[Opening INPUT DATA section]

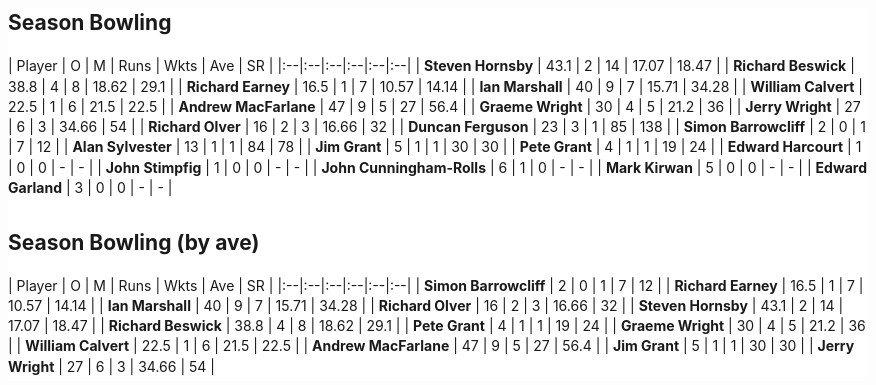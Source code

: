 ## Season Bowling

| Player | O | M | Runs | Wkts | Ave | SR |
|:--|:--|:--|:--|:--|:--|
| **Steven Hornsby** | 43.1 | 2 | 14 | 17.07 | 18.47 |
| **Richard Beswick** | 38.8 | 4 | 8 | 18.62 | 29.1 |
| **Richard Earney** | 16.5 | 1 | 7 | 10.57 | 14.14 |
| **Ian Marshall** | 40 | 9 | 7 | 15.71 | 34.28 |
| **William Calvert** | 22.5 | 1 | 6 | 21.5 | 22.5 |
| **Andrew MacFarlane** | 47 | 9 | 5 | 27 | 56.4 |
| **Graeme Wright** | 30 | 4 | 5 | 21.2 | 36 |
| **Jerry Wright** | 27 | 6 | 3 | 34.66 | 54 |
| **Richard Olver** | 16 | 2 | 3 | 16.66 | 32 |
| **Duncan Ferguson** | 23 | 3 | 1 | 85 | 138 |
| **Simon Barrowcliff** | 2 | 0 | 1 | 7 | 12 |
| **Alan Sylvester** | 13 | 1 | 1 | 84 | 78 |
| **Jim Grant** | 5 | 1 | 1 | 30 | 30 |
| **Pete Grant** | 4 | 1 | 1 | 19 | 24 |
| **Edward Harcourt** | 1 | 0 | 0 | - | - |
| **John Stimpfig** | 1 | 0 | 0 | - | - |
| **John Cunningham-Rolls** | 6 | 1 | 0 | - | - |
| **Mark Kirwan** | 5 | 0 | 0 | - | - |
| **Edward Garland** | 3 | 0 | 0 | - | - |


## Season Bowling (by ave)

| Player | O | M | Runs | Wkts | Ave | SR |
|:--|:--|:--|:--|:--|:--|
| **Simon Barrowcliff** | 2 | 0 | 1 | 7 | 12 |
| **Richard Earney** | 16.5 | 1 | 7 | 10.57 | 14.14 |
| **Ian Marshall** | 40 | 9 | 7 | 15.71 | 34.28 |
| **Richard Olver** | 16 | 2 | 3 | 16.66 | 32 |
| **Steven Hornsby** | 43.1 | 2 | 14 | 17.07 | 18.47 |
| **Richard Beswick** | 38.8 | 4 | 8 | 18.62 | 29.1 |
| **Pete Grant** | 4 | 1 | 1 | 19 | 24 |
| **Graeme Wright** | 30 | 4 | 5 | 21.2 | 36 |
| **William Calvert** | 22.5 | 1 | 6 | 21.5 | 22.5 |
| **Andrew MacFarlane** | 47 | 9 | 5 | 27 | 56.4 |
| **Jim Grant** | 5 | 1 | 1 | 30 | 30 |
| **Jerry Wright** | 27 | 6 | 3 | 34.66 | 54 |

[Closing INPUT DATA section]

◆ REQUIREMENT ◆
Exclude the images and output the lines above exactly.

◆ REPLY ◆
Source code

: ## Season Bowling

| Player | O | M | Runs | Wkts | Ave | SR |
|:--|:--|:--|:--|:--|:--|
| **Steven Hornsby** | 43.1 | 2 | 14 | 17.07 | 18.47 |
| **Richard Beswick** | 38.8 | 4 | 8 | 18.62 | 29.1 |
| **Richard Earney** | 16.5 | 1 | 7 | 10.57 | 14.14 |
| **Ian Marshall** | 40 | 9 | 7 | 15.71 | 34.28 |
| **William Calvert** | 22.5 | 1 | 6 | 21.5 | 22.5 |
| **Andrew MacFarlane** | 47 | 9 | 5 | 27 | 56.4 |
| **Graeme Wright** | 30 | 4 | 5 | 21.2 | 36 |
| **Jerry Wright** | 27 | 6 | 3 | 34.66 | 54 |
| **Richard Olver** | 16 | 2 | 3 | 16.66 | 32 |
| **Duncan Ferguson** | 23 | 3 | 1 | 85 | 138 |
| **Simon Barrowcliff** | 2 | 0 | 1 | 7 | 12 |
| **Alan Sylvester** | 13 | 1 | 1 | 84 | 78 |
| **Jim Grant** | 5 | 1 | 1 | 30 | 30 |
| **Pete Grant** | 4 | 1 | 1 | 19 | 24 |
| **Edward Harcourt** | 1 | 0 | 0 | - | - |
| **John Stimpfig** | 1 | 0 | 0 | - | - |
| **John Cunningham-Rolls** | 6 | 1 | 0 | - | - |
| **Mark Kirwan** | 5 | 0 | 0 | - | - |
| **Edward Garland** | 3 | 0 | 0 | - | - |


## Season Bowling (by ave)

| Player | O | M | Runs | Wkts | Ave | SR |
|:--|:--|:--|:--|:--|:--|
| **Simon Barrowcliff** | 2 | 0 | 1 | 7 | 12 |
| **Richard Earney** | 16.5 | 1 | 7 | 10.57 | 14.14 |
| **Ian Marshall** | 40 | 9 | 7 | 15.71 | 34.28 |
| **Richard Olver** | 16 | 2 | 3 | 16.66 | 32 |
| **Steven Hornsby** | 43.1 | 2 | 14 | 17.07 | 18.47 |
| **Richard Beswick** | 38.8 | 4 | 8 | 18.62 | 29.1 |
| **Pete Grant** | 4 | 1 | 1 | 19 | 24 |
| **Graeme Wright** | 30 | 4 | 5 | 21.2 | 36 |
| **William Calvert** | 22.5 | 1 | 6 | 21.5 | 22.5 |
| **Andrew MacFarlane** | 47 | 9 | 5 | 27 | 56.4 |
| **Jim Grant** | 5 | 1 | 1 | 30 | 30 |
| **Jerry Wright** | 27 | 6 | 3 | 34.66 | 54 |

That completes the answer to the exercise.